* [PROBLEM]: With pictures excluded, output exactly the lines that run from the first line of the data below through the line containing "labeled transition relation".
Segment Start: INPUT DATA
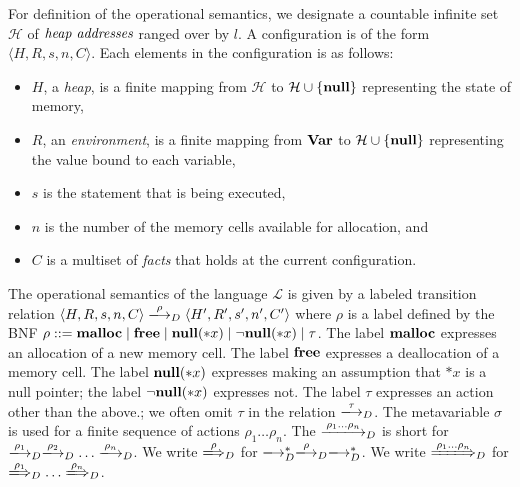 For definition of the operational semantics, we designate a countable
infinite set \(\mathcal{H}\) of \(\emph{heap addresses}\) ranged over by
\(l\).  A configuration is of the form \(\langle H, R, s, n, C
\rangle\).  Each elements in the configuration is as follows:
\begin{itemize}
\item \(H\), a \emph{heap}, is a finite mapping from \(\mathcal{H}\) to
  \(\mathcal{H} \cup \{\mathbf{null}\}\) representing the state of memory,
\item \(R\), an \emph{environment}, is a finite mapping from \(\mathbf{Var}\)
  to \(\mathcal{H} \cup \{\mathbf{null}\}\) representing the value bound to
      each variable,
\item \(s\) is the statement that is being executed,
\item \(n\) is the number of the memory cells available for allocation,
      and
\item \(C\) is a multiset of \emph{facts} that holds at the current
      configuration.
\end{itemize}

The operational semantics of the language \(\mathcal{L}\) is given by a
labeled transition relation \(\langle H, R, s, n, C \rangle
\xlongrightarrow{\rho}_D \langle H', R', s', n', C' \rangle\) where
\(\rho\) is a label defined by the BNF $\rho ::= \mathbf{malloc} \mid \mathbf{free} \mid
\mathbf{null}(*x) \mid \neg\mathbf{null}(*x) \mid \tau$.  The label \(\mathbf{malloc}\) expresses an
allocation of a new memory cell.  The label \(\mathbf{free}\) expresses a
deallocation of a memory cell.  The label \(\mathbf{null}(*x)\) expresses making an
assumption that \(*x\) is a null pointer; the label $\neg\mathbf{null}(*x)$ expresses
not.  The label \(\tau\) expresses an action other than the above.; we
often omit \(\tau\) in the relation \(\xlongrightarrow{\tau}_D\).  The
metavariable \(\sigma\) is used for a finite sequence of actions
\(\rho_1\dots\rho_n\). The \(\xlongrightarrow{\rho_1\dots\rho_n}_D\) is
short for
\(\xlongrightarrow{\rho_1}_D\xlongrightarrow{\rho_2}_D\dots\xlongrightarrow{\rho_n}_D\).
We write \(\xLongrightarrow{\rho}_D\) for
\(\xlongrightarrow{}_D^*\xlongrightarrow{\rho}_D\xlongrightarrow{}_D^*\).
We write \(\xLongrightarrow{\rho_1\dots\rho_n}_D\) for
\(\xLongrightarrow{\rho_1}_D\dots\xLongrightarrow{\rho_n}_D\).

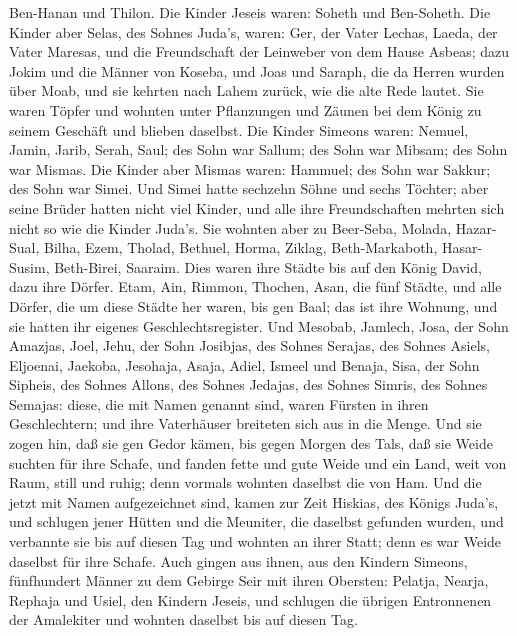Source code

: Ben-Hanan und Thilon. Die Kinder Jeseis waren: Soheth und Ben-Soheth.
 Die Kinder aber Selas, des Sohnes Juda's, waren: Ger, der
Vater Lechas, Laeda, der Vater Maresas, und die Freundschaft der
Leinweber von dem Hause Asbeas;  dazu Jokim und die Männer
von Koseba, und Joas und Saraph, die da Herren wurden über Moab, und sie
kehrten nach Lahem zurück, wie die alte Rede lautet.  Sie
waren Töpfer und wohnten unter Pflanzungen und Zäunen bei dem König zu
seinem Geschäft und blieben daselbst.  Die Kinder Simeons
waren: Nemuel, Jamin, Jarib, Serah, Saul;  des Sohn war
Sallum; des Sohn war Mibsam; des Sohn war Mismas.  Die
Kinder aber Mismas waren: Hammuel; des Sohn war Sakkur; des Sohn war
Simei.  Und Simei hatte sechzehn Söhne und sechs Töchter;
aber seine Brüder hatten nicht viel Kinder, und alle ihre Freundschaften
mehrten sich nicht so wie die Kinder Juda's.  Sie wohnten
aber zu Beer-Seba, Molada, Hazar-Sual,  Bilha, Ezem,
Tholad,  Bethuel, Horma, Ziklag, 
Beth-Markaboth, Hasar-Susim, Beth-Birei, Saaraim. Dies waren ihre Städte
bis auf den König David, dazu ihre Dörfer.  Etam, Ain,
Rimmon, Thochen, Asan, die fünf Städte,  und alle Dörfer,
die um diese Städte her waren, bis gen Baal; das ist ihre Wohnung, und
sie hatten ihr eigenes Geschlechtsregister.  Und Mesobab,
Jamlech, Josa, der Sohn Amazjas,  Joel, Jehu, der Sohn
Josibjas, des Sohnes Serajas, des Sohnes Asiels,  Eljoenai,
Jaekoba, Jesohaja, Asaja, Adiel, Ismeel und Benaja,  Sisa,
der Sohn Sipheis, des Sohnes Allons, des Sohnes Jedajas, des Sohnes
Simris, des Sohnes Semajas:  diese, die mit Namen genannt
sind, waren Fürsten in ihren Geschlechtern; und ihre Vaterhäuser
breiteten sich aus in die Menge.  Und sie zogen hin, daß
sie gen Gedor kämen, bis gegen Morgen des Tals, daß sie Weide suchten
für ihre Schafe,  und fanden fette und gute Weide und ein
Land, weit von Raum, still und ruhig; denn vormals wohnten daselbst die
von Ham.  Und die jetzt mit Namen aufgezeichnet sind, kamen
zur Zeit Hiskias, des Königs Juda's, und schlugen jener Hütten und die
Meuniter, die daselbst gefunden wurden, und verbannte sie bis auf diesen
Tag und wohnten an ihrer Statt; denn es war Weide daselbst für ihre
Schafe.  Auch gingen aus ihnen, aus den Kindern Simeons,
fünfhundert Männer zu dem Gebirge Seir mit ihren Obersten: Pelatja,
Nearja, Rephaja und Usiel, den Kindern Jeseis,  und
schlugen die übrigen Entronnenen der Amalekiter und wohnten daselbst bis
auf diesen Tag.

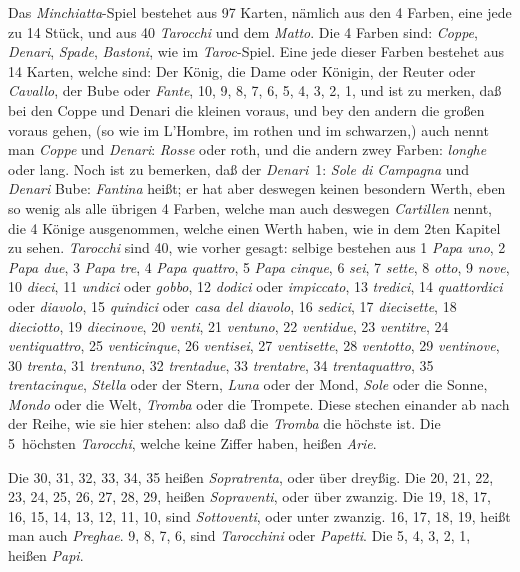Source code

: \documentclass[11pt,a6paper,twoside]{article}
\begin{document}
Das \textit{Minchiatta}-Spiel bestehet aus 97 Karten, nämlich aus den 4 Farben, eine jede zu 14 Stück, und aus 40 \textit{Tarocchi} und dem \textit{Matto}. Die 4 Farben sind: \textit{Coppe}, \textit{Denari}, \textit{Spade}, \textit{Bastoni}, wie im \textit{Taroc}-Spiel. Eine jede dieser Farben bestehet aus 14 Karten, welche sind: Der König, die Dame oder Königin, der Reuter oder \textit{Cavallo}, der Bube oder \textit{Fante}, 10, 9, 8, 7, 6, 5, 4, 3, 2, 1, und ist zu merken, daß bei den Coppe und Denari die kleinen voraus, und bey den andern die großen voraus gehen, (so wie im L'Hombre, im rothen und im schwarzen,) auch nennt man \textit{Coppe} und \textit{Denari}: \mbox{\textit{Rosse}} oder roth, und die andern zwey Farben: \mbox{\textit{longhe}} oder lang. Noch ist zu bemerken, daß der \textit{Denari}~1: \textit{Sole di Campagna} und \textit{Denari} Bube: \textit{Fantina} heißt; er hat aber deswegen keinen besondern Werth, eben so wenig als alle übrigen 4 Farben, welche man auch deswegen \textit{Cartillen} nennt, die 4 Könige ausgenommen, welche einen Werth haben, wie in dem 2ten Kapitel zu sehen. \textit{Tarocchi} sind 40, wie vorher gesagt: selbige bestehen aus
1 \textit{Papa uno}, 2 \textit{Papa due}, 3 \textit{Papa tre}, 4 \textit{Papa quattro}, 5 \textit{Papa cinque}, 6 \textit{sei}, 7 \textit{sette}, 8 \textit{otto}, 9 \textit{nove}, 10 \textit{dieci}, 11 \textit{undici} oder \textit{gobbo}, 12 \textit{dodici} oder \textit{impiccato}, 13 \textit{tredici}, 14 \textit{quattordici} oder \textit{diavolo}, 15 \textit{quindici} oder \textit{casa del diavolo}, 16 \textit{sedici}, 17 \textit{diecisette}, 18 \textit{dieciotto}, 19 \textit{diecinove}, 20 \textit{venti}, 21 \textit{ventuno}, 22 \textit{ventidue}, 23 \textit{ventitre}, 24 \textit{ventiquattro}, 25 \textit{venticinque}, 26 \textit{ventisei}, 27 \textit{ventisette}, 28 \textit{ventotto}, 29 \textit{ventinove}, 30 \textit{trenta}, 31 \textit{trentuno}, 32 \textit{trentadue}, 33 \textit{trentatre}, 34 \textit{trentaquattro}, 35 \textit{trentacinque}, \textit{Stella} oder der Stern, \textit{Luna} oder der Mond, \textit{Sole} oder die Sonne, \textit{Mondo} oder die Welt, \textit{Tromba} oder die Trompete. Diese stechen einander ab nach der Reihe, wie sie hier stehen: also daß die \textit{Tromba} die höchste ist. Die 5~höchsten \textit{Tarocchi}, welche keine Ziffer haben, heißen \textit{Arie}.

Die 30, 31, 32, 33, 34, 35 heißen \textit{Sopratrenta}, oder über dreyßig. Die 20, 21, 22, 23, 24, 25, 26, 27, 28, 29, heißen \textit{Sopraventi}, oder über zwanzig. Die 19, 18, 17, 16, 15, 14, 13, 12, 11, 10, sind \textit{Sottoventi}, oder unter zwanzig. 16, 17, 18, 19, heißt man auch \textit{Preghae}. 9, 8, 7, 6, sind \textit{Tarocchini} oder \textit{Papetti}. Die 5, 4, 3, 2, 1, heißen \textit{Papi}.
\end{document}
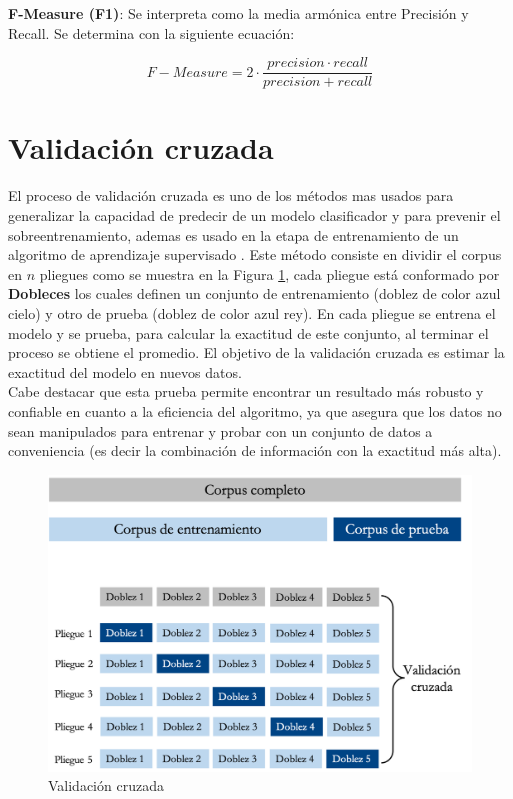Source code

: \textbf{F-Measure (F1)}: Se interpreta como la media armónica entre Precisión y Recall. Se determina
con la siguiente ecuación:

\begin{equation}\label{eq:3}
	 F-Measure = 2 \cdot \frac{precision \cdot recall}{precision+recall}
\end{equation}


\section{Validación cruzada}


El proceso de validación cruzada es uno de los métodos mas usados para generalizar la capacidad de predecir de un modelo clasificador y para prevenir el sobre\-entrenamiento, ademas es usado en la etapa de entrenamiento de un algoritmo de aprendizaje supervisado \citep{CTValidacionC}. Este método consiste en dividir el corpus en $n$ pliegues como se muestra en la Figura \ref{cp3:diagramacv}, cada pliegue está conformado por \textbf{Dobleces} los cuales definen un conjunto de entrenamiento (doblez de color azul cielo) y otro de prueba (doblez de color azul rey). En cada pliegue se entrena el modelo y se prueba, para calcular la exactitud de este conjunto, al terminar el proceso se obtiene el promedio. El objetivo de la validación cruzada es estimar la exactitud del modelo en nuevos datos.\\

Cabe destacar que esta prueba permite encontrar un resultado más robusto y confiable en cuanto a la eficiencia del algoritmo, ya que asegura que los datos no sean manipulados para entrenar y probar con un conjunto de datos a conveniencia (es decir la combinación de información con la exactitud más alta).


\begin{figure}[h]
\centering
\includegraphics[scale=.6]{imagenes/Capitulo3/validacionc.png}
\caption{Validación cruzada}
\label{cp3:diagramacv}
\end{figure}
Segment End: INPUT DATA
* [TASK OUTPUT]:
 For definition of the operational semantics, we designate a countable
infinite set \(\mathcal{H}\) of \(\emph{heap addresses}\) ranged over by
\(l\).  A configuration is of the form \(\langle H, R, s, n, C
\rangle\).  Each elements in the configuration is as follows:
\begin{itemize}
\item \(H\), a \emph{heap}, is a finite mapping from \(\mathcal{H}\) to
  \(\mathcal{H} \cup \{\mathbf{null}\}\) representing the state of memory,
\item \(R\), an \emph{environment}, is a finite mapping from \(\mathbf{Var}\)
  to \(\mathcal{H} \cup \{\mathbf{null}\}\) representing the value bound to
      each variable,
\item \(s\) is the statement that is being executed,
\item \(n\) is the number of the memory cells available for allocation,
      and
\item \(C\) is a multiset of \emph{facts} that holds at the current
      configuration.
\end{itemize}

The operational semantics of the language \(\mathcal{L}\) is given by a
labeled transition relation \(\langle H, R, s, n, C \rangle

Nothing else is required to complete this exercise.